Earth Eclipse of Satellite (衛星的地蝕現象) • If the earth’s equatorial plane coincided with the plane of the orbit around the sun, geostationary satellites would be eclipsed by the earth once each day (由於同步衛星的軌道面和赤道面在同一平面上,理論上,每一天會發生一次衛星-地球-太陽在一條線上的地球遮掩現象,或稱地蝕現象。) • The equinox (晝夜平分點) and the solstice (至日,最高點,白晝最長和最短之日分別是夏至和冬至) • The spring equinox(春分) is the first day of spring, and the autumnal equinox(秋分) is the first day of autumn. • Eclipse begin 23 days before equinox and end 23 days after equinox. The eclipse lasts about 10 min at the beginning and end of the eclipse period and increases to a maximum duration of about 72 minutes at full eclipse. • During the eclipse, the solar cells do not function, and operating power must be supplied from batteries. (當衛星-地球-太陽在一條線上的最短10分鐘到最長72分鐘的時段內,因為沒有太陽光的充電,衛星操作的能源是從蓄電池來的。這種現象發生的時候,衛星的太陽能電池無法充電,但是衛星依然可以工作。)
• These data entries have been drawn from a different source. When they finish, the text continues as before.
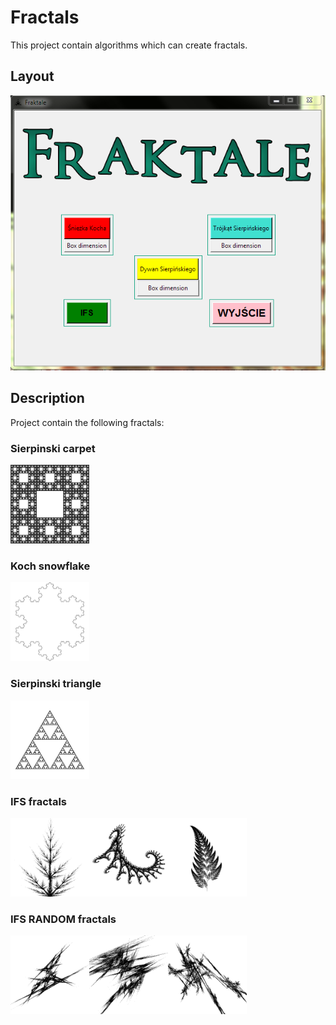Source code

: # Fractals
This project contain algorithms which can create fractals.

## Layout
![game layout](https://raw.githubusercontent.com/Stanisz96/Fractals/master/RUN/dist/game.png)


## Description
Project contain the following fractals:

<h3>Sierpinski carpet</h3>
<img src="https://raw.githubusercontent.com/Stanisz96/Fractals/master/RUN/dist/dywan.png" height="25%" width="25%">
<h3>Koch snowflake</h3>
<img src="https://raw.githubusercontent.com/Stanisz96/Fractals/master/RUN/dist/sniezka.png" height="25%" width="25%">
<h3>Sierpinski triangle</h3>
<img src="https://raw.githubusercontent.com/Stanisz96/Fractals/master/RUN/dist/trojkat.png" height="25%" width="25%">
<h3>IFS fractals</h3>
<img src="https://raw.githubusercontent.com/Stanisz96/Fractals/master/RUN/dist/krzak.png" height="25%" width="25%"><img src="https://raw.githubusercontent.com/Stanisz96/Fractals/master/RUN/dist/smok.png" height="25%" width="25%"><img src="https://raw.githubusercontent.com/Stanisz96/Fractals/master/RUN/dist/paproc.png" height="25%" width="25%">
<h3>IFS RANDOM fractals</h3>
<img src="https://raw.githubusercontent.com/Stanisz96/Fractals/master/RUN/dist/random1.png" height="25%" width="25%"><img src="https://raw.githubusercontent.com/Stanisz96/Fractals/master/RUN/dist/random2.png" height="25%" width="25%"><img src="https://raw.githubusercontent.com/Stanisz96/Fractals/master/RUN/dist/random3.png" height="25%" width="25%">
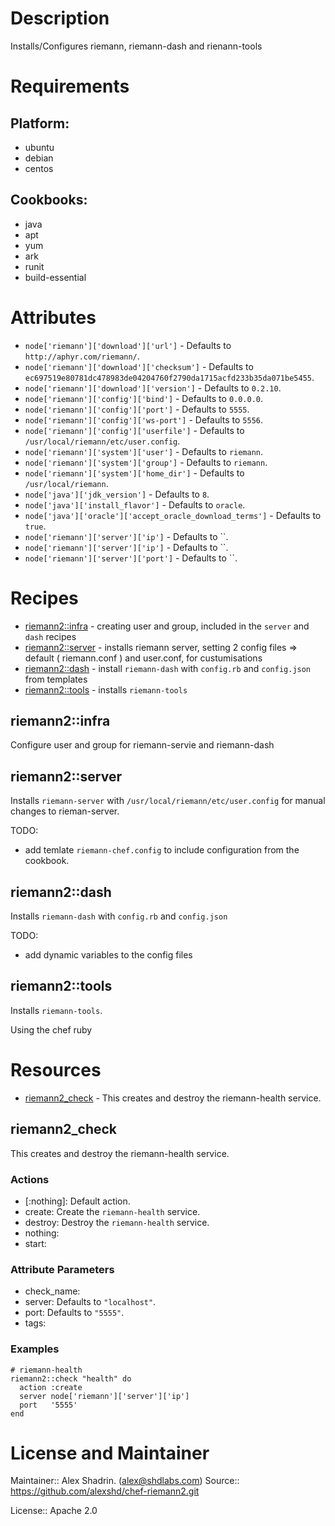 # Description

Installs/Configures riemann, riemann-dash and rienann-tools

# Requirements

## Platform:

* ubuntu
* debian
* centos

## Cookbooks:

* java
* apt
* yum
* ark
* runit
* build-essential

# Attributes

* `node['riemann']['download']['url']` -  Defaults to `http://aphyr.com/riemann/`.
* `node['riemann']['download']['checksum']` -  Defaults to `ec697519e80781dc478983de04204760f2790da1715acfd233b35da071be5455`.
* `node['riemann']['download']['version']` -  Defaults to `0.2.10`.
* `node['riemann']['config']['bind']` -  Defaults to `0.0.0.0`.
* `node['riemann']['config']['port']` -  Defaults to `5555`.
* `node['riemann']['config']['ws-port']` -  Defaults to `5556`.
* `node['riemann']['config']['userfile']` -  Defaults to `/usr/local/riemann/etc/user.config`.
* `node['riemann']['system']['user']` -  Defaults to `riemann`.
* `node['riemann']['system']['group']` -  Defaults to `riemann`.
* `node['riemann']['system']['home_dir']` -  Defaults to `/usr/local/riemann`.
* `node['java']['jdk_version']` -  Defaults to `8`.
* `node['java']['install_flavor']` -  Defaults to `oracle`.
* `node['java']['oracle']['accept_oracle_download_terms']` -  Defaults to `true`.
* `node['riemann']['server']['ip']` -  Defaults to ``.
* `node['riemann']['server']['ip']` -  Defaults to ``.
* `node['riemann']['server']['port']` -  Defaults to ``.

# Recipes

* [riemann2::infra](#riemann2infra) - creating user and group, included in the `server` and `dash` recipes
* [riemann2::server](#riemann2server) - installs riemann server, setting 2 config files => default ( riemann.conf ) and user.conf, for custumisations
* [riemann2::dash](#riemann2dash) - install `riemann-dash` with `config.rb` and `config.json` from templates
* [riemann2::tools](#riemann2tools) - installs `riemann-tools`

## riemann2::infra

Configure user and group for riemann-servie and riemann-dash

## riemann2::server

Installs `riemann-server` with `/usr/local/riemann/etc/user.config` for manual changes to rieman-server.

TODO:

  - add temlate `riemann-chef.config` to include configuration from the cookbook.


## riemann2::dash

Installs `riemann-dash` with `config.rb` and `config.json`

TODO:

  - add dynamic variables to the config files

## riemann2::tools

Installs `riemann-tools`.

Using the chef ruby

# Resources

* [riemann2_check](#riemann2_check) - This creates and destroy the riemann-health service.

## riemann2_check

This creates and destroy the riemann-health service.

### Actions

- [:nothing]:  Default action.
- create: Create the `riemann-health` service.
- destroy: Destroy the `riemann-health` service.
- nothing:
- start:

### Attribute Parameters

- check_name:
- server:  Defaults to <code>"localhost"</code>.
- port:  Defaults to <code>"5555"</code>.
- tags:

### Examples

    # riemann-health
    riemann2::check "health" do
      action :create
      server node['riemann']['server']['ip']
      port   '5555'
    end

# License and Maintainer

Maintainer:: Alex Shadrin. (<alex@shdlabs.com>)
Source:: https://github.com/alexshd/chef-riemann2.git

License:: Apache 2.0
Sun Transit Outage (日凌現象) • During the equinoxes, the sun comes within the beam-width of the earth station antenna (地球-衛星-太陽在一條線上). • Sun transit outage: When this happens, the sun appears as an extremely noisy source which completely blanks out the signal from the satellite. This effect is termed sun transit outage. (太陽通過發生衛星故障的太陽凌駕現象,或稱日凌現象). • It lasts for short periods each day for about 6 days around the equinoxes (還好僅有春分和秋分前後的六天,衛星不能通訊). • The occurrence and duration of the sun transit outage depends on the latitude of the earth station, a maximum outage time of 10 min being typical.(每一次僅有十分鐘)
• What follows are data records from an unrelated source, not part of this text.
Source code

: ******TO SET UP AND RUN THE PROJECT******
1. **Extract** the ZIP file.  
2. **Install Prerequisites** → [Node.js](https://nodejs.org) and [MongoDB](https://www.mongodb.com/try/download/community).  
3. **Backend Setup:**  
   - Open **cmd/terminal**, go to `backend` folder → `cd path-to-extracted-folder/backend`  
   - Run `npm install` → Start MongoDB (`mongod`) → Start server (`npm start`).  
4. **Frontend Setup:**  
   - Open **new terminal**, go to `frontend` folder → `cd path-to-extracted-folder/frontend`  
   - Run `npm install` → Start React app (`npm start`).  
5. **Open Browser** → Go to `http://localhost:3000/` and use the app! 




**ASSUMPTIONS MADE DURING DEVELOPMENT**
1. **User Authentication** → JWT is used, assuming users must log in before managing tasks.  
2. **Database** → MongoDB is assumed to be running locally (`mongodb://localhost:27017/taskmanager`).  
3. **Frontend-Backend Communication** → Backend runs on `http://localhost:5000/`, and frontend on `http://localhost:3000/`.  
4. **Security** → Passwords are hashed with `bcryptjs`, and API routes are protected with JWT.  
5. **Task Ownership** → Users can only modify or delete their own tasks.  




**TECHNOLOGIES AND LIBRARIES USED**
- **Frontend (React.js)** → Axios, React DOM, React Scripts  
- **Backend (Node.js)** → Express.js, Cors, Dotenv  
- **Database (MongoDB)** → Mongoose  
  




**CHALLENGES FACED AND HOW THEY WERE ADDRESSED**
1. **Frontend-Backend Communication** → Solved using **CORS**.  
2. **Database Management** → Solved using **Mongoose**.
Launching Orbits (發射軌道) • Low-altitude orbit: Satellite may be directly injected into low-altitude orbits, up to about 200 km altitude, from a launch vehicle. • Hohmann transfer orbit: The transfer orbit is selected to minimize the energy required for transfer, and such orbit is known as a Hohmann transfer orbit that was discovered in 1925 in his book <The Attainability of Celestial Bodies> written by a West German scientist Walter Hohmann (1880-1945), born at a small town Odenwald, 32 years before human entering space (10/4/1957, Russian Sputnik I, Sputnik 是俄語的”衛星”之義). • The Hohmann elliptical orbit is seen to be tangent to the low-altitude orbit at perigee and to the high-altitude orbit at apogee. • Velocity changing in the same plane change the geometry of the orbit but not its inclination. In order to change the inclination, a velocity change is required normal to the orbital plane. • It can be shown that the smallest inclination obtainable at initial launch is equal to the latitude of the launch site. Thus the farther away from the equator a launch site is, the less useful it is, since the satellite has to carry extra fuel to effect a change in inclination.
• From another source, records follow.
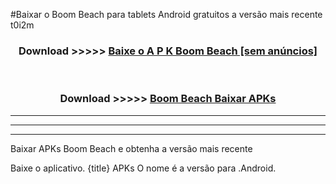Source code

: #Baixar o Boom Beach   para tablets Android gratuitos a versão mais recente t0i2m


<div align="center">
<h3>Download >>>>> <a href="https://pt-web.web.app/?pt= Boom Beach ">Baixe o A P K Boom Beach  [sem anúncios]</a></h3><br>

<h3>Download >>>>> <a href="https://pt-web.web.app/?pt= Boom Beach ">Boom Beach  Baixar APKs</a></h3>
</div>

----------------------------------------------------------

----------------------------------------------------------

----------------------------------------------------------

Baixar APKs Boom Beach  e obtenha a versão mais recente

Baixe o aplicativo. {title} APKs O nome é a versão para .Android.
Homework Problems-I(習題) • 3.1 Explain what is meant by the geostationary orbit. How do the geostationary orbit and a geosynchronous orbit differ? • 3.6 An earth station is located at latitude 35 degree N and longitude 100 degree W. Calculate the antenna look angle for a satellite at 67 degree W. • 3.7 An earth station is located at latitude 12 degree S and longitude 52 degree W. Calculate the antenna look angle for a satellite at 70 degree W. • 3.8 An earth station is located at latitude 35 degree N and longitude 65 degree E. Calculate the antenna look angle for a satellite at 19 degree E. • 3.9 An earth station is located at latitude 30 degree S and longitude 130 degree E. Calculate the antenna look angle for a satellite at 156 degree E.
Homework Problems- II(習題) • 3.19 Explain what is meant by the earth eclipse of an earth-orbiting satellite. • 3.20 Explain briefly what is meant by sun transit outage.